Pickvance remarked upon the “nostalgic, retrospective note” of Pissarro’s fans of 1879 and the painter’s use of this “minor medium” “as a means of rephrasing and reactivating drawn and painted compositions stretching back to his London period of 1870–71.” Certainly, the harvesting subject of The Met’s fan relates more to the artist’s time painting in the French countryside than in London, but the composition relates to a series of images of harvesting both peas and cabbages that the artist took up in paintings, drawings, and even other fans of the period. From his
Design for a Fan: The Harvesters (ca. 1880, private collection) and
Paysannes travaillant dans les champs, Pontoise (Peasant Women Working in the Fields, Pontoise) (1881, private collection) to the later
La Récolte des Pois (The Pea Harvest) (1887, private collection) and
Design for a Fan: The Pea Stakers (1890, Ashmolean Museum, Oxford), he often returned to the theme of the back-breaking labor of rural women.
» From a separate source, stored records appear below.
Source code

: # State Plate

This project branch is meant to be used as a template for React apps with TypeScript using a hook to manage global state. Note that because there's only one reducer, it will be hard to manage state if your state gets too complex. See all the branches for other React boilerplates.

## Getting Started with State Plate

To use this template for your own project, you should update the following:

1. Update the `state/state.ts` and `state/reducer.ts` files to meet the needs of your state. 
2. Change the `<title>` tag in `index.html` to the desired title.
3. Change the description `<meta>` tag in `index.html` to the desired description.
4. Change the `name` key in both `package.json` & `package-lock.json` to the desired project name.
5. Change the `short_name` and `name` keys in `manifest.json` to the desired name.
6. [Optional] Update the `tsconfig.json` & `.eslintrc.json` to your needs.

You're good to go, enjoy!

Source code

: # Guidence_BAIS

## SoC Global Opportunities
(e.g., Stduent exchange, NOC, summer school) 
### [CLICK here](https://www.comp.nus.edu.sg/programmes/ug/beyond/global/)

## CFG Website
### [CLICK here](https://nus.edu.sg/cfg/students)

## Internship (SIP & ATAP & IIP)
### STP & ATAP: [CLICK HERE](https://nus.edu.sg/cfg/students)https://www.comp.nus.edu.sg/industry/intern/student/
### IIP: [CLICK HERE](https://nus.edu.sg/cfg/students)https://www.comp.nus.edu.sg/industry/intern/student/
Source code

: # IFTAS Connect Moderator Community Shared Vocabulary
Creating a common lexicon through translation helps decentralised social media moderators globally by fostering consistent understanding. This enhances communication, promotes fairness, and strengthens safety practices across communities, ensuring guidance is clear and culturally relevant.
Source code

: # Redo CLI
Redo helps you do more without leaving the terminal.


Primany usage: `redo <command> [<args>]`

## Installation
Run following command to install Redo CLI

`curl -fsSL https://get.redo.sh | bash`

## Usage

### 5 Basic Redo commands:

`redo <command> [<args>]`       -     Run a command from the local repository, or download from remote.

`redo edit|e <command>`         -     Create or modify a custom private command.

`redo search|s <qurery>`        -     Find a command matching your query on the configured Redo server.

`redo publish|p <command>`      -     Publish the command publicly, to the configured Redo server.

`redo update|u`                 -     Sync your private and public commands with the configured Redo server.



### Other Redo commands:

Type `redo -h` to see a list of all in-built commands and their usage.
Where Burty seems to have read these images of women at work as too brutish for the female upper classes to—quite literally—bear (no doubt, these were the women to whom he referred in his “too coarse for women” comment), Pissarro’s visions of countryside female labor have been discussed as romanticized images of health, vitality, productivity, and fulfillment.[4] This is in keeping with Pissarro’s admiration for the semi-Utopian theories of agriculture put forth by the Russian anarchist and historian Peter Kropotkin (1842–1921). Where Burty saw lower-class drudgery Pissarro found gold in the salt of the earth.
Jane R. Becker 2023
[1] See Barbara Stern Shapiro,
Mary Cassatt at Home, exh. cat., Museum of Fine Arts, Boston, 1978, p. 16, no. 66.
[2] Ernest d’Hervilly,
Le Rappel, April 11, 1879, cited in Buffévent 2005, p. 163. Philippe Burty in
La République Française, April 16, 1879, cited in Pickvance 1986, p. 251 (also translated as “treated with ruggedness that women will scarcely allow” in Buffévent 2005, p. 163).
[3] On Degas’s reasons for turning to the genre, see the section on “Degas’s Probable Motivations for Fan Painting” in the catalogue entry for
Degas’s Fan Mount: The Ballet,
29.100.554.
[4] See, for example, Richard R. Brettell,
Pissarro’s People, exh. cat., Fine Arts Museums of San Francisco, 2011, p. 171, where he discusses the artist’s “strong and hardy” female workers and his revelation of a “relaxed beauty in fieldwork, which he associated with women as much as with men . . . . Pissarro seems to have been searching for a completely new kind of rural beauty, and he found it easier to embody these aesthetic yearnings in female figures.”